Mi esperanza es que los jueces, ahora cuando nos han dado la facultad de crear derecho y desechar los métodos estrechos de interpretación, llenarán el tanque de su espíritu de nuevos ímpetus y, armados de mejores herramientas conceptuales, ejercitarán su libertad para contribuír a la creación y consolidación de verdaderos valores positivos. Muchos dirán que una tarea de tales dimensiones es imposible porque sobre nuestras cabezas revolotea el coco del prevaricato y en nuestro cuello respira el monstruo del autoritarismo. Creo, con todo, que la situación no es tan alarmante. La Constitución Política es nuestra trinchera. La Corte Constitucional, en su sentencia C-417 del 4 de octubre de 1993, dijo:

"Es necesario advertir, por otra parte, que la responsabilidad disciplinaria de jueces y magistrados no puede abarcar el campo funcional, esto es, el que atañe a la autonomía en la interpretación y aplicación del derecho según sus competencias. Por consiguiente, el hecho de proferir una sentencia judicial en cumplimiento de la función de administrar justicia, no da lugar a acusación ni a proceso disciplinario alguno".

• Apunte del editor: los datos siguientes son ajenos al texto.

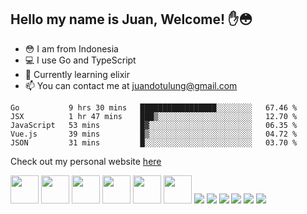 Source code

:## Hello my name is Juan, Welcome! ✋😳

- 😳 I am from Indonesia
- 💻 I use Go and TypeScript
- 📖 Currently learning elixir
- 📫 You can contact me at juandotulung@gmail.com

<!--START_SECTION:waka-->
```text
Go           9 hrs 30 mins   █████████████████░░░░░░░░   67.46 % 
JSX          1 hr 47 mins    ███▒░░░░░░░░░░░░░░░░░░░░░   12.70 % 
JavaScript   53 mins         █▓░░░░░░░░░░░░░░░░░░░░░░░   06.35 % 
Vue.js       39 mins         █▒░░░░░░░░░░░░░░░░░░░░░░░   04.72 % 
JSON         31 mins         █░░░░░░░░░░░░░░░░░░░░░░░░   03.70 % 
```
<!--END_SECTION:waka-->

Check out my personal website [here](https://juanc.me)

[<img height="45" src="https://img.icons8.com/color/50/000000/golang.png"/>](https://icons8.com/icon/44442/golang)
[<img height="45" src="https://img.icons8.com/color/48/26e07f/nodejs.png"/>](https://icons8.com/icon/54087/nodejs)
[<img height="45" src="https://img.icons8.com/color/48/000000/javascript.png"/>](https://icons8.com/icon/108784/javascript)
[<img height="45" src="https://img.icons8.com/color/48/000000/typescript.png"/>](https://icons8.com/icon/uJM6fQYqDaZK/typescript)
[<img height="45" src="https://img.icons8.com/windows/32/26e07f/vuejs.png"/>](https://icons8.com/icon/3UzMbioJA7La/vuejs)
[<img height="45" src="https://img.icons8.com/plasticine/100/26e07f/react.png"/>](https://icons8.com/icon/NfbyHexzVEDk/react)
[<img src="https://img.icons8.com/officel/48/000000/php-logo.png"/>](https://icons8.com/icon/fAMVO_fuoOuC/php-logo)
[<img src="https://img.icons8.com/color/48/26e07f/postgreesql.png"/>](https://icons8.com/icon/38561/postgresql)
[<img src="https://img.icons8.com/color/48/000000/mysql-logo.png"/>](https://icons8.com/icon/UFXRpPFebwa2/mysql-logo)
[<img src="https://img.icons8.com/color/48/000000/mongodb.png"/>](https://icons8.com/icon/74402/mongodb)
[<img src="https://img.icons8.com/color/48/000000/redis.png"/>](https://icons8.com/icon/pHS3eRpynIRQ/redis)
[<img src="https://img.icons8.com/color/48/000000/docker.png"/>](https://icons8.com/icon/22813/docker)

Si lo dicho aquí por nuestro más alto tribunal es vana palabrería; si esas directrices no han de operar en la práctica; si han de convertirse de nuevo en lenguaje mortecino; si han sido escritas para rendirles veneración y respeto, y no para que sirvan a la creación de nuevas líneas de acción, todo lo que aquí he escrito es una ociosidad, y todos, yo por iluso y ustedes por no haber tenido la valentía de arrojarme huevos y tomates, o haberme exigido dejar el escenario, no habremos hecho otra cosa que perder el tiempo.